Exercise directions
The copy you return should hold only the lines from the top of the data below through the line with "### :cyclone: Project directories", each duplicated exactly and with no pictures.

(Data records)
==================================================

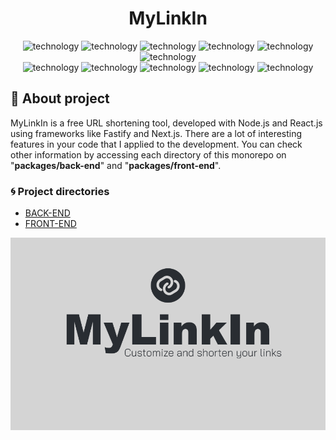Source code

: <div align="center" style="margin-bottom: 20px;">
  <div>
    <h1>MyLinkIn</h1>
  </div>

  <div align="center">
    <img alt="technology" src="https://img.shields.io/badge/typescript-%23007ACC.svg?style=for-the-badge&logo=typescript&logoColor=white">
    <img alt="technology" src="https://img.shields.io/badge/node.js-6DA55F?style=for-the-badge&logo=node.js&logoColor=white">
    <img alt="technology" src="https://img.shields.io/badge/fastify-%23000000.svg?style=for-the-badge&logo=fastify&logoColor=white">
    <img alt="technology" src="https://img.shields.io/badge/postgres-%23316192.svg?style=for-the-badge&logo=postgresql&logoColor=white">
    <img alt="technology" src="https://img.shields.io/badge/redis-%23DD0031.svg?style=for-the-badge&logo=redis&logoColor=white">
    <img alt="technology" src="https://img.shields.io/badge/-Swagger-%23Clojure?style=for-the-badge&logo=swagger&logoColor=white">
  </div>

  <div align="center">
    <img alt="technology" src="https://img.shields.io/badge/react-%2320232a.svg?style=for-the-badge&logo=react&logoColor=%2361DAFB">
    <img alt="technology" src="https://img.shields.io/badge/Next-black?style=for-the-badge&logo=next.js&logoColor=white">
    <img alt="technology" src="https://img.shields.io/badge/tailwindcss-%2338B2AC.svg?style=for-the-badge&logo=tailwind-css&logoColor=white">
    <img alt="technology" src="https://img.shields.io/badge/radix%20ui-161618.svg?style=for-the-badge&logo=radix-ui&logoColor=white">
    <img alt="technology" src="https://img.shields.io/badge/Framer-black?style=for-the-badge&logo=framer&logoColor=blue">
  </div>
</div>

## :memo: About project

MyLinkIn is a free URL shortening tool, developed with Node.js and React.js using frameworks like Fastify and Next.js. There are a lot of interesting features in your code that I applied to the development. You can check other information by accessing each directory of this monorepo on "**packages/back-end**" and "**packages/front-end**".

### :cyclone: Project directories

- [BACK-END](https://github.com/jefferson1104/mylinkin/tree/main/packages/back-end)
- [FRONT-END](https://github.com/jefferson1104/mylinkin/tree/main/packages/front-end)

<div>
  <img src="./packages/front-end/public/images/banner.png" />
</div>

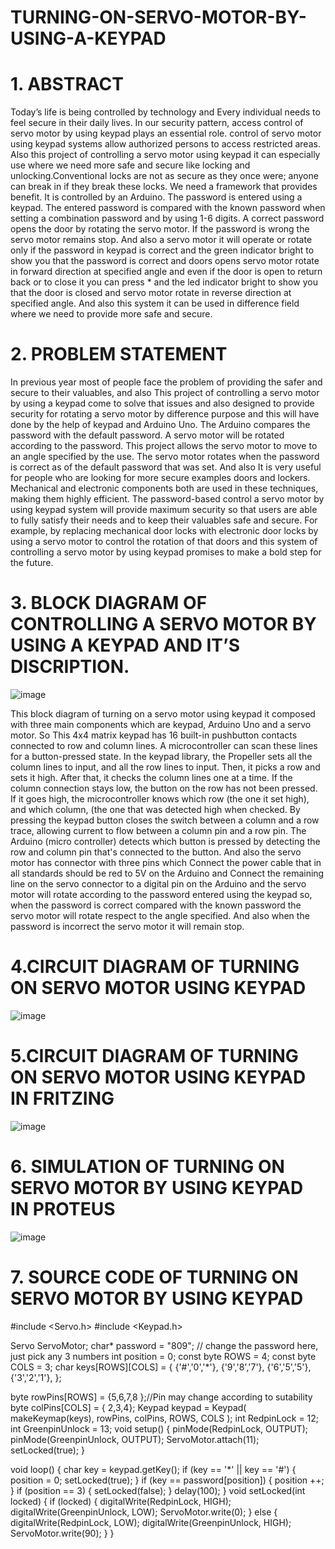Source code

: # TURNING-ON-SERVO-MOTOR-BY-USING-A-KEYPAD
# 1.	ABSTRACT
Today’s life is being controlled by technology and Every individual needs to feel secure in their daily lives. In our security pattern, access control of servo motor by using keypad plays an essential role. control of servo motor using keypad systems allow authorized persons to access restricted areas. Also this project of controlling a servo motor using keypad it can especially use where we need more safe and secure like locking and unlocking.Conventional locks are not as secure as they once were; anyone can break in if they break these locks. We need a framework that provides benefit. It is controlled by an Arduino. The password is entered using a keypad. The entered password is compared with the known password when setting a combination password and by using 1-6 digits. A correct password opens the door by rotating the servo motor. If the password is wrong the servo motor remains stop. And also a servo motor it will operate or rotate only if the password in keypad is correct and the green indicator bright to show you that the password is correct and doors opens servo motor rotate in forward direction at specified angle and even if the door is open to return back or to close it you can press * and the led indicator bright to show you that the door is closed and servo motor rotate in reverse direction at specified angle. And also this system it can be used in difference field where we need to provide more safe and secure.

# 2.	 PROBLEM STATEMENT

In previous year most of people face the problem of providing the safer and secure to their valuables, and also This project of controlling a servo motor by using a keypad come to solve that issues and also designed to provide security for rotating a servo motor by difference purpose and this will have done by the help of keypad and Arduino Uno. The Arduino compares the password with the default password. A servo motor will be rotated according to the password. This project allows the servo motor to move to an angle specified by the use. The servo motor rotates when the password is correct as of the default password that was set. And also It is very useful for people who are looking for more secure examples doors and lockers. Mechanical and electronic components both are used in these techniques, making them highly efficient. The password-based control a servo motor by using keypad system will provide maximum security so that users are able to fully satisfy their needs and to keep their valuables safe and secure. For example, by replacing mechanical door locks with electronic door locks by using a servo motor to control the rotation of that doors and this system of controlling a servo motor by using keypad promises to make a bold step for the future.


# 3.	BLOCK DIAGRAM OF CONTROLLING A SERVO MOTOR BY USING A KEYPAD AND IT’S DISCRIPTION.
 ![image](https://user-images.githubusercontent.com/104324985/164995333-2eb61381-cdaa-45fc-b902-409e39f382f9.png)


This block diagram of turning on a servo motor using keypad it composed with three main components which are keypad, Arduino Uno and a servo motor. So This 4x4 matrix keypad has 16 built-in pushbutton contacts connected to row and column lines.  A microcontroller can scan these lines for a button-pressed state.  In the keypad library, the Propeller sets all the column lines to input, and all the row lines to input.  Then, it picks a row and sets it high.  After that, it checks the column lines one at a time.  If the column connection stays low, the button on the row has not been pressed. If it goes high, the microcontroller knows which row (the one it set high), and which column, (the one that was detected high when checked. By pressing the keypad button closes the switch between a column and a row trace, allowing current to flow between a column pin and a row pin. The Arduino (micro controller) detects which button is pressed by detecting the row and column pin that's connected to the button. And also the servo motor has connector with three pins which Connect the power cable that in all standards should be red to 5V on the Arduino and Connect the remaining line on the servo connector to a digital pin on the Arduino and the servo motor will rotate according to the password entered using the keypad so, when the password is correct compared with the known password the servo motor will rotate respect to the angle specified. And also when the password is incorrect the servo motor it will remain stop.  


# 4.CIRCUIT DIAGRAM OF TURNING ON SERVO MOTOR USING KEYPAD
 
![image](https://user-images.githubusercontent.com/104324985/164995346-4255f2fe-f9ec-4928-b372-fba522168a89.png)


# 5.CIRCUIT DIAGRAM OF TURNING ON SERVO MOTOR USING KEYPAD IN FRITZING
 ![image](https://user-images.githubusercontent.com/104324985/164995365-d2ff398c-38e8-450d-acad-9cb35a3a83dc.png)

# 6. SIMULATION OF TURNING ON SERVO MOTOR BY USING KEYPAD IN PROTEUS
 
![image](https://user-images.githubusercontent.com/104324985/164995382-6be77e4b-ab98-48b4-aeef-3d647ffea995.png)


# 7. SOURCE CODE OF TURNING ON SERVO MOTOR BY USING KEYPAD


#include <Servo.h>
#include <Keypad.h>

Servo ServoMotor;
char* password = "809";  // change the password here, just pick any 3 numbers
int position = 0;
const byte ROWS = 4;
const byte COLS = 3;
char keys[ROWS][COLS] = {
{'#','0','*'},
{'9','8','7'},
{'6','5','5'},
{'3','2','1'},
};

byte rowPins[ROWS] = {5,6,7,8 };//Pin may change according to sutability
byte colPins[COLS] = { 2,3,4};
Keypad keypad = Keypad( makeKeymap(keys), rowPins, colPins, ROWS, COLS );
int RedpinLock = 12;
int GreenpinUnlock = 13;
void setup()
{
pinMode(RedpinLock, OUTPUT);
pinMode(GreenpinUnlock, OUTPUT);
ServoMotor.attach(11);
setLocked(true);
}

void loop()
{
char key = keypad.getKey();
if (key == '*' || key == '#')
{
position = 0;
setLocked(true);
}
if (key == password[position])
{
position ++;
}
if (position == 3)
{
setLocked(false);
}
delay(100);
}
void setLocked(int locked)
{
if (locked)
{
digitalWrite(RedpinLock, HIGH);
digitalWrite(GreenpinUnlock, LOW);
ServoMotor.write(0);
}
else
{
digitalWrite(RedpinLock, LOW);
digitalWrite(GreenpinUnlock, HIGH);
ServoMotor.write(90);
}
}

==================================================

Finished task
Source code

: <div align="center" style="margin-bottom: 20px;">
  <div>
    <h1>MyLinkIn</h1>
  </div>

  <div align="center">
    <img alt="technology" src="https://img.shields.io/badge/typescript-%23007ACC.svg?style=for-the-badge&logo=typescript&logoColor=white">
    <img alt="technology" src="https://img.shields.io/badge/node.js-6DA55F?style=for-the-badge&logo=node.js&logoColor=white">
    <img alt="technology" src="https://img.shields.io/badge/fastify-%23000000.svg?style=for-the-badge&logo=fastify&logoColor=white">
    <img alt="technology" src="https://img.shields.io/badge/postgres-%23316192.svg?style=for-the-badge&logo=postgresql&logoColor=white">
    <img alt="technology" src="https://img.shields.io/badge/redis-%23DD0031.svg?style=for-the-badge&logo=redis&logoColor=white">
    <img alt="technology" src="https://img.shields.io/badge/-Swagger-%23Clojure?style=for-the-badge&logo=swagger&logoColor=white">
  </div>

  <div align="center">
    <img alt="technology" src="https://img.shields.io/badge/react-%2320232a.svg?style=for-the-badge&logo=react&logoColor=%2361DAFB">
    <img alt="technology" src="https://img.shields.io/badge/Next-black?style=for-the-badge&logo=next.js&logoColor=white">
    <img alt="technology" src="https://img.shields.io/badge/tailwindcss-%2338B2AC.svg?style=for-the-badge&logo=tailwind-css&logoColor=white">
    <img alt="technology" src="https://img.shields.io/badge/radix%20ui-161618.svg?style=for-the-badge&logo=radix-ui&logoColor=white">
    <img alt="technology" src="https://img.shields.io/badge/Framer-black?style=for-the-badge&logo=framer&logoColor=blue">
  </div>
</div>

## :memo: About project

MyLinkIn is a free URL shortening tool, developed with Node.js and React.js using frameworks like Fastify and Next.js. There are a lot of interesting features in your code that I applied to the development. You can check other information by accessing each directory of this monorepo on "**packages/back-end**" and "**packages/front-end**".

### :cyclone: Project directories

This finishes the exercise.